History

Great Britain
- Name: Traveller
- Launched: 1786, Hull
- Captured: 1808

General characteristics
- Tons burthen: 221, or 300 (bm)
- Armament: 2 × 4-pounder guns

= Traveller (1786 ship) =

Traveller was launched at Hull in 1786. She traded between Hull and the Baltic until 1796 or so, when she began making annual voyages as a Greenlandman, that is, as a whaler in the northern whale fishery. She was captured in 1808 during the Gunboat War while trading with the Baltic between annual whaling voyages.

==Career==
Traveller first entered and Lloyd's Register (LR) in 1786.

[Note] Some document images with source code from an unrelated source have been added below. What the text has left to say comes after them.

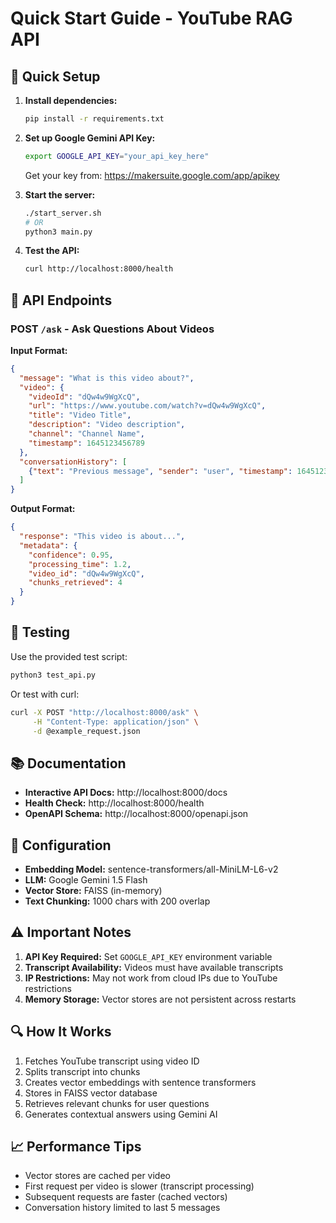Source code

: # Quick Start Guide - YouTube RAG API

## 🚀 Quick Setup

1. **Install dependencies:**
   ```bash
   pip install -r requirements.txt
   ```

2. **Set up Google Gemini API Key:**
   ```bash
   export GOOGLE_API_KEY="your_api_key_here"
   ```
   Get your key from: https://makersuite.google.com/app/apikey

3. **Start the server:**
   ```bash
   ./start_server.sh
   # OR
   python3 main.py
   ```

4. **Test the API:**
   ```bash
   curl http://localhost:8000/health
   ```

## 📡 API Endpoints

### POST `/ask` - Ask Questions About Videos

**Input Format:**
```json
{
  "message": "What is this video about?",
  "video": {
    "videoId": "dQw4w9WgXcQ",
    "url": "https://www.youtube.com/watch?v=dQw4w9WgXcQ",
    "title": "Video Title",
    "description": "Video description",
    "channel": "Channel Name",
    "timestamp": 1645123456789
  },
  "conversationHistory": [
    {"text": "Previous message", "sender": "user", "timestamp": 1645123456789}
  ]
}
```

**Output Format:**
```json
{
  "response": "This video is about...",
  "metadata": {
    "confidence": 0.95,
    "processing_time": 1.2,
    "video_id": "dQw4w9WgXcQ",
    "chunks_retrieved": 4
  }
}
```

## 🧪 Testing

Use the provided test script:
```bash
python3 test_api.py
```

Or test with curl:
```bash
curl -X POST "http://localhost:8000/ask" \
     -H "Content-Type: application/json" \
     -d @example_request.json
```

## 📚 Documentation

- **Interactive API Docs:** http://localhost:8000/docs
- **Health Check:** http://localhost:8000/health
- **OpenAPI Schema:** http://localhost:8000/openapi.json

## 🔧 Configuration

- **Embedding Model:** sentence-transformers/all-MiniLM-L6-v2
- **LLM:** Google Gemini 1.5 Flash
- **Vector Store:** FAISS (in-memory)
- **Text Chunking:** 1000 chars with 200 overlap

## ⚠️ Important Notes

1. **API Key Required:** Set `GOOGLE_API_KEY` environment variable
2. **Transcript Availability:** Videos must have available transcripts
3. **IP Restrictions:** May not work from cloud IPs due to YouTube restrictions
4. **Memory Storage:** Vector stores are not persistent across restarts

## 🔍 How It Works

1. Fetches YouTube transcript using video ID
2. Splits transcript into chunks
3. Creates vector embeddings with sentence transformers
4. Stores in FAISS vector database
5. Retrieves relevant chunks for user questions
6. Generates contextual answers using Gemini AI

## 📈 Performance Tips

- Vector stores are cached per video
- First request per video is slower (transcript processing)
- Subsequent requests are faster (cached vectors)
- Conversation history limited to last 5 messages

| Year | Master | Owner | Trade | Source |
|---|---|---|---|---|
| 1786 | Wright | Green & Co. | Hull–Petersburg | LR |
| 1789 | Harwood | Green & Co. | Hull–Königsberg | LR |
| 1796 | Compleman G.Armstrong | Green & Co. | Hull–Königsberg Hull–Greenland | LR |
| 1797 | Armstrong | Green & Co. | Hull–Königsberg Hull–Greenland | LR |
| 1798 | Armstrong | Green & Co. | Hull–Greenland | LR |

From at least 1796 on Traveller engaged in whale hunting in the northern whale fishery.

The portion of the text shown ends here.